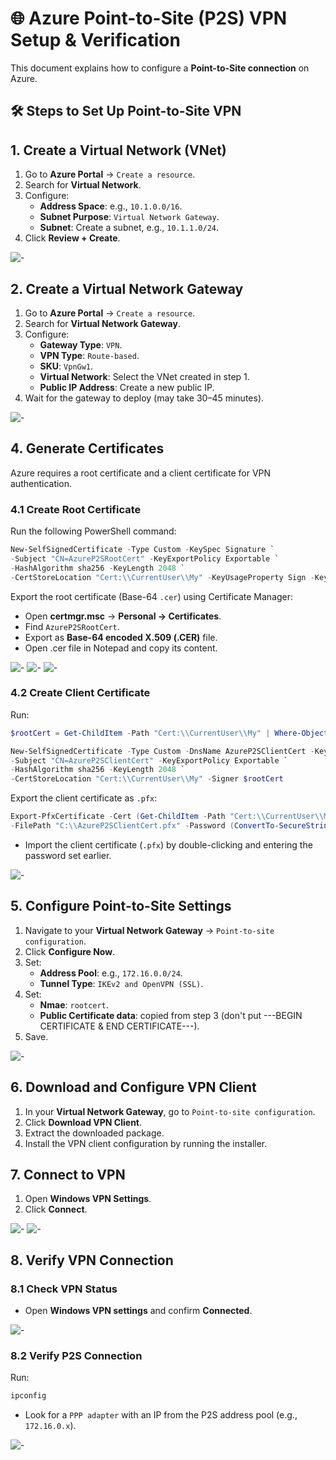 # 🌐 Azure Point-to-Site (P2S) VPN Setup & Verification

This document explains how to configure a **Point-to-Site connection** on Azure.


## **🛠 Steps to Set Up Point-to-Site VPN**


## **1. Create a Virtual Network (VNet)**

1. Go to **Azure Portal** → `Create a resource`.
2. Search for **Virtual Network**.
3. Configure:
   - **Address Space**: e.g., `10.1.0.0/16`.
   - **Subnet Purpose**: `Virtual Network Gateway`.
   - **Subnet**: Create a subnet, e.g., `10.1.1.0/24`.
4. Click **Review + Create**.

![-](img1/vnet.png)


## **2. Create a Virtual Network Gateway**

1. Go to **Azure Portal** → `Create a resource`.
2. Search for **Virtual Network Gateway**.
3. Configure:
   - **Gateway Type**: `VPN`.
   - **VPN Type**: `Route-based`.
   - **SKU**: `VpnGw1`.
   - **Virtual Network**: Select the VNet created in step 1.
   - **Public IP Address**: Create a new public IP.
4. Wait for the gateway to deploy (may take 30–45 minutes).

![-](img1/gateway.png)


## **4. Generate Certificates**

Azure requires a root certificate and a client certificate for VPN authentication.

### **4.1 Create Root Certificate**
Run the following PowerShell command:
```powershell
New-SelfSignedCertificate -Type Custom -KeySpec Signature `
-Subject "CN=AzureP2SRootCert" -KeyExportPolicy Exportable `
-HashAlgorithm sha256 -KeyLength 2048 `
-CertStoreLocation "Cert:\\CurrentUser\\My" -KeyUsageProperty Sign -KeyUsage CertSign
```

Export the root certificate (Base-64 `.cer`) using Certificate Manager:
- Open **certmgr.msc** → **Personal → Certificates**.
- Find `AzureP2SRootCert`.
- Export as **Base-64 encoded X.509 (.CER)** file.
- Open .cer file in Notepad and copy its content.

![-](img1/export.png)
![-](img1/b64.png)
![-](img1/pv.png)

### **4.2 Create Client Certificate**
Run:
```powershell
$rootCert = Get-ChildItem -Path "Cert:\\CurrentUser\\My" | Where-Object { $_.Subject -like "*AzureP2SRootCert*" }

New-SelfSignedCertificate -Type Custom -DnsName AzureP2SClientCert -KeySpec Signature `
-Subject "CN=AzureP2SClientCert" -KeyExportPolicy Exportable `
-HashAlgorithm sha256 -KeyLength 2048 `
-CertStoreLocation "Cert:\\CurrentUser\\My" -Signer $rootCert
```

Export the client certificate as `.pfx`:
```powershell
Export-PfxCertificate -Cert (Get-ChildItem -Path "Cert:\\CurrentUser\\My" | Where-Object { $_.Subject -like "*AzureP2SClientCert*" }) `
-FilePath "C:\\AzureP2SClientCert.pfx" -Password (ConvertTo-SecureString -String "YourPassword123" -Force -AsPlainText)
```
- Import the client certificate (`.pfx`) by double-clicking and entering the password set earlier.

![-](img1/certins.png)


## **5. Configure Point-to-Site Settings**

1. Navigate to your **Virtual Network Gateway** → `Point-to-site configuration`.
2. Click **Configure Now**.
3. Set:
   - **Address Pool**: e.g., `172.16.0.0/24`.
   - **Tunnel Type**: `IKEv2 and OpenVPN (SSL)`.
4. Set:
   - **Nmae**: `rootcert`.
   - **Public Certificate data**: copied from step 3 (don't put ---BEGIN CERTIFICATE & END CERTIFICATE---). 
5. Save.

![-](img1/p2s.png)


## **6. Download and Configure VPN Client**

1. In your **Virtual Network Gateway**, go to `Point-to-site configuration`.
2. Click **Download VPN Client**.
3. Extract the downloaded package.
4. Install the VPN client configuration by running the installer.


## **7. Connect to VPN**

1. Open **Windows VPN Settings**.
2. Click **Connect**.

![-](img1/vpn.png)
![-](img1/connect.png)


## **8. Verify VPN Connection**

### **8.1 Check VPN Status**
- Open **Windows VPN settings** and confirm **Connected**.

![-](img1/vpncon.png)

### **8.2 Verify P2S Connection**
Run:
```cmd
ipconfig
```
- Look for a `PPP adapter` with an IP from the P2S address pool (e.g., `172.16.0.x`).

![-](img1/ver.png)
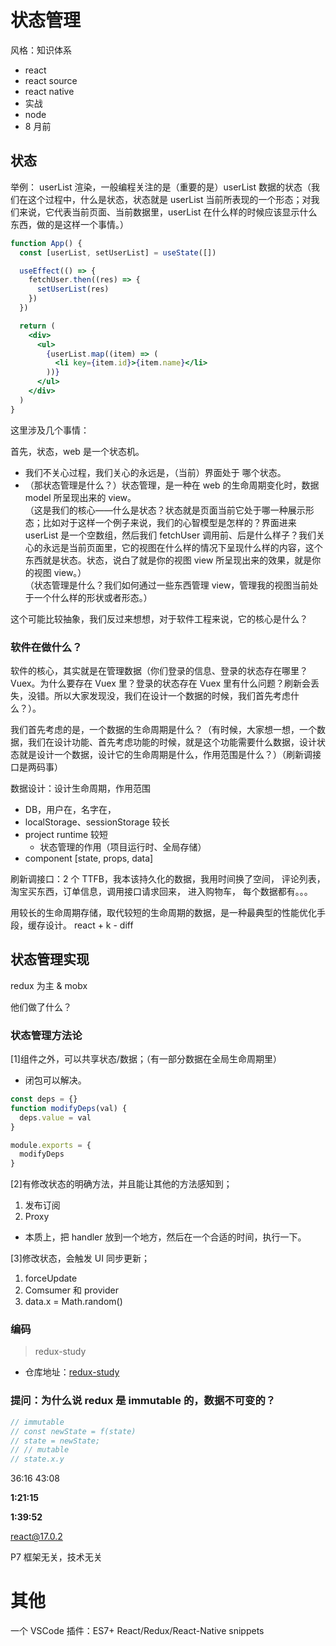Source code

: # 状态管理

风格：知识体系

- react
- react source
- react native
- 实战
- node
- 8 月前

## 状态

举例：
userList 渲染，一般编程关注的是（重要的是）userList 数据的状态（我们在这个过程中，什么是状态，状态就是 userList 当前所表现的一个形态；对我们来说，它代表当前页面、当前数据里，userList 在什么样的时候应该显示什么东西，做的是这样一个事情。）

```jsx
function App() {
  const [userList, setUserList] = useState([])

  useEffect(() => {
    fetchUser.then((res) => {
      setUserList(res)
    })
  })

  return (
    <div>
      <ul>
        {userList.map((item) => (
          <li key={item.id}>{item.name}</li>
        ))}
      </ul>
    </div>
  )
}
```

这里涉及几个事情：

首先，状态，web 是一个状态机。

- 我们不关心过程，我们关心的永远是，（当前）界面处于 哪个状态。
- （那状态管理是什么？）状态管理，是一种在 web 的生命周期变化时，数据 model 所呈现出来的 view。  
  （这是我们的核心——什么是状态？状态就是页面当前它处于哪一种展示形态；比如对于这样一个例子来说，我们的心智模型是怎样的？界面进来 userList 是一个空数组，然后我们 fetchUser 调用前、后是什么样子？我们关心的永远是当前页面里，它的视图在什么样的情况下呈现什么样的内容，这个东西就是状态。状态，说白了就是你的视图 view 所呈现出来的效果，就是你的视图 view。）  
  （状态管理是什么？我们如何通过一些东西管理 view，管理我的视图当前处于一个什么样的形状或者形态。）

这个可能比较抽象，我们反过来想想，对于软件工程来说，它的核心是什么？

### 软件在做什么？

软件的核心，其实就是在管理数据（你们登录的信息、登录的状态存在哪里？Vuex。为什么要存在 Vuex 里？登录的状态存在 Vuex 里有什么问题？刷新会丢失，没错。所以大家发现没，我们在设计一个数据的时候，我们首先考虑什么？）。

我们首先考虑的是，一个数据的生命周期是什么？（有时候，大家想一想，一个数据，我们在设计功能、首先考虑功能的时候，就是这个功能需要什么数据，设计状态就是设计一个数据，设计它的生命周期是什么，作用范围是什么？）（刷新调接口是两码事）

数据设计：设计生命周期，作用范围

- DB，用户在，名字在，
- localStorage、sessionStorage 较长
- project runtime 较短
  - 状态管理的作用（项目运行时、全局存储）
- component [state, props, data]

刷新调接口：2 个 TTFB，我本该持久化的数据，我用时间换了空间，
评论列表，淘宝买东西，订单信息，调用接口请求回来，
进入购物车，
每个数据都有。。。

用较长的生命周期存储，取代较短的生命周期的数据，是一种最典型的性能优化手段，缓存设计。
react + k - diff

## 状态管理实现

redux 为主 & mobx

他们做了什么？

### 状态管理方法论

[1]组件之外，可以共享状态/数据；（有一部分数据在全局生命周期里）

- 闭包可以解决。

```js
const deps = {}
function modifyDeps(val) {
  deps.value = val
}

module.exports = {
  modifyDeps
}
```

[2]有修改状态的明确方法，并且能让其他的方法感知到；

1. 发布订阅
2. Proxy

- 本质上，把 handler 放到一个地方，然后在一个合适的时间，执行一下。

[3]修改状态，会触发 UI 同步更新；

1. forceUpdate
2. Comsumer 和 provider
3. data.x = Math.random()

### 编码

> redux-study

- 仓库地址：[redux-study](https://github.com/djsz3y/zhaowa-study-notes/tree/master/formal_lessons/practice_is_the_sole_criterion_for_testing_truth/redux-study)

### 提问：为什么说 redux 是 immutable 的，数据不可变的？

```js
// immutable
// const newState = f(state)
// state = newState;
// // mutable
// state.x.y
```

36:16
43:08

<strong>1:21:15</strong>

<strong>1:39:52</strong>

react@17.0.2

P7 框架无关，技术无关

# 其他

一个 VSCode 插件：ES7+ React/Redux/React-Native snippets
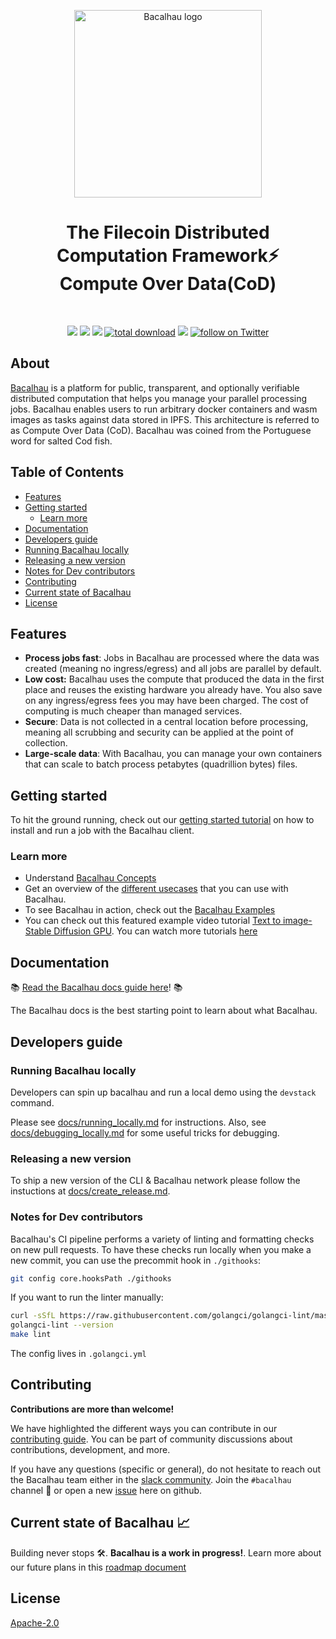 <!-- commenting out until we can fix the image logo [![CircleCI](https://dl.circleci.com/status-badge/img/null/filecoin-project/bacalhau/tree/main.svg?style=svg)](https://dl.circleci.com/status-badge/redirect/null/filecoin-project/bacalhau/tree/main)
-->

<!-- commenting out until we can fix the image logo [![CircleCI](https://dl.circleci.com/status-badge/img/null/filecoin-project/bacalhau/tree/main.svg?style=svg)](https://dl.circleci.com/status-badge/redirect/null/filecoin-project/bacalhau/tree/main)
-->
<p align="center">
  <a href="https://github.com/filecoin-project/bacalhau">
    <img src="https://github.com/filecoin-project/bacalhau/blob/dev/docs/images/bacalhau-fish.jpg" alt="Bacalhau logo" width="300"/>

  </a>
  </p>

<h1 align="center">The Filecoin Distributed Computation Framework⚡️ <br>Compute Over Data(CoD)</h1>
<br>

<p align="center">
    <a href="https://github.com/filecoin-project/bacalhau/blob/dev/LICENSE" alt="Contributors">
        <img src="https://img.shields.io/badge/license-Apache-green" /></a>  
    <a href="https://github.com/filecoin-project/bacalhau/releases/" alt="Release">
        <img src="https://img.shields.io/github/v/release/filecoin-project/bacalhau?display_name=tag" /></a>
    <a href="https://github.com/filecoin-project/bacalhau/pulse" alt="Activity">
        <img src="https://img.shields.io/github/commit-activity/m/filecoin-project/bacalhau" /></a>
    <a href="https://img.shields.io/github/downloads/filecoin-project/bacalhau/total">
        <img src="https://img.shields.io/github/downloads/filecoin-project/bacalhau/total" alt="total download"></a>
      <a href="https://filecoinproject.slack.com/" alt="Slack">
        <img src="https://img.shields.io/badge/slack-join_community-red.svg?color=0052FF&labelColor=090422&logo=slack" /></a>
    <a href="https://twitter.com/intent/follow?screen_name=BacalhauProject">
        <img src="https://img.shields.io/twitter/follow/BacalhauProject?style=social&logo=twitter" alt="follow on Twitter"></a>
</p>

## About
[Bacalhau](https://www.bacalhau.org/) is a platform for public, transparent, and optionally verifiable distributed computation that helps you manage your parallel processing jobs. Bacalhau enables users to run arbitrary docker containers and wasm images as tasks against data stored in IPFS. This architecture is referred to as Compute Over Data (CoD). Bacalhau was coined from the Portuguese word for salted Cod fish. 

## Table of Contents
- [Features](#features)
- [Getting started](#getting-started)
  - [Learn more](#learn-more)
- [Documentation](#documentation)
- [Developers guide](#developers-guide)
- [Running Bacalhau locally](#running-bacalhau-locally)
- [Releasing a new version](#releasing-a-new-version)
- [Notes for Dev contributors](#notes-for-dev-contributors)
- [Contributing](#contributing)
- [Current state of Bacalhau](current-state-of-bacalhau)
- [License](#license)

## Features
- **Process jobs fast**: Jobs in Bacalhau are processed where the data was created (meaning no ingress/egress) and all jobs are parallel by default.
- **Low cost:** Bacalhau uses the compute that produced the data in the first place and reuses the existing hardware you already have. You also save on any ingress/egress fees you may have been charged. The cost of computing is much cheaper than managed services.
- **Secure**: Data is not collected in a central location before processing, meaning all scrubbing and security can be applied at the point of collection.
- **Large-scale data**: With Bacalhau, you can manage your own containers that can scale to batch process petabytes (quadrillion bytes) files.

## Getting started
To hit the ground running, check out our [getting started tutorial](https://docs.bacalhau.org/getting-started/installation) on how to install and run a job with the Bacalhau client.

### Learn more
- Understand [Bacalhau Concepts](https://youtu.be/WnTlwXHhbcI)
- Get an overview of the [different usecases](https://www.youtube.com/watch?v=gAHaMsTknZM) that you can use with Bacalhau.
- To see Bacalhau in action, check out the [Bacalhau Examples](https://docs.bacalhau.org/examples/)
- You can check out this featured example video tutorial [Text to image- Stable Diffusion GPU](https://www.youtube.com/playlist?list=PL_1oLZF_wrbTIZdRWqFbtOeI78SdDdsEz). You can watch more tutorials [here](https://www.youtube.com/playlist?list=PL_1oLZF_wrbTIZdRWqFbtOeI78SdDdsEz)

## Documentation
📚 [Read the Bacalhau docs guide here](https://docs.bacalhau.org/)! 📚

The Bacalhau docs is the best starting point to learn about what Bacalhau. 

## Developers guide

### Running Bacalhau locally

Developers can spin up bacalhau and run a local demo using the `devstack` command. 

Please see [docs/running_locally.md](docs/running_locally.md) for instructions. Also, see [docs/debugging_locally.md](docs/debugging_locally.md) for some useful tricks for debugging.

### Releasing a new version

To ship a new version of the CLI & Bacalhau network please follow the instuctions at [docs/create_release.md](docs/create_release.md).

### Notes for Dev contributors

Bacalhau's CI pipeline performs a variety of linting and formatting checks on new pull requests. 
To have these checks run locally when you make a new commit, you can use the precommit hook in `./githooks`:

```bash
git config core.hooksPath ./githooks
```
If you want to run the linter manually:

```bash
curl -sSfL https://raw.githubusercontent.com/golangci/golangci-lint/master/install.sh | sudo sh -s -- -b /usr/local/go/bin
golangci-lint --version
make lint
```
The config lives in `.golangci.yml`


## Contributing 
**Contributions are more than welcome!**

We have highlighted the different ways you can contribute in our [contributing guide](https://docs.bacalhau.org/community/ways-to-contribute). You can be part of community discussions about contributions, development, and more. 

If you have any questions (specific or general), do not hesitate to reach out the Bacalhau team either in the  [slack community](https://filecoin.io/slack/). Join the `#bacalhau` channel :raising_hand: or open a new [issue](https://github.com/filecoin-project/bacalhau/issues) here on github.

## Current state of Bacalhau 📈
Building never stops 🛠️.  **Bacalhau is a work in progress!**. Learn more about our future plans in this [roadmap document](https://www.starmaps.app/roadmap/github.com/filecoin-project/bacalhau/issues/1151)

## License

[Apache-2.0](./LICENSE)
------------
▶ **Exercise aim**:
The expected answer holds each line from the listing above where the string "KeyExportPolicy" is present.

▶ **Your solution**:
-Subject "CN=AzureP2SRootCert" -KeyExportPolicy Exportable `
-Subject "CN=AzureP2SClientCert" -KeyExportPolicy Exportable `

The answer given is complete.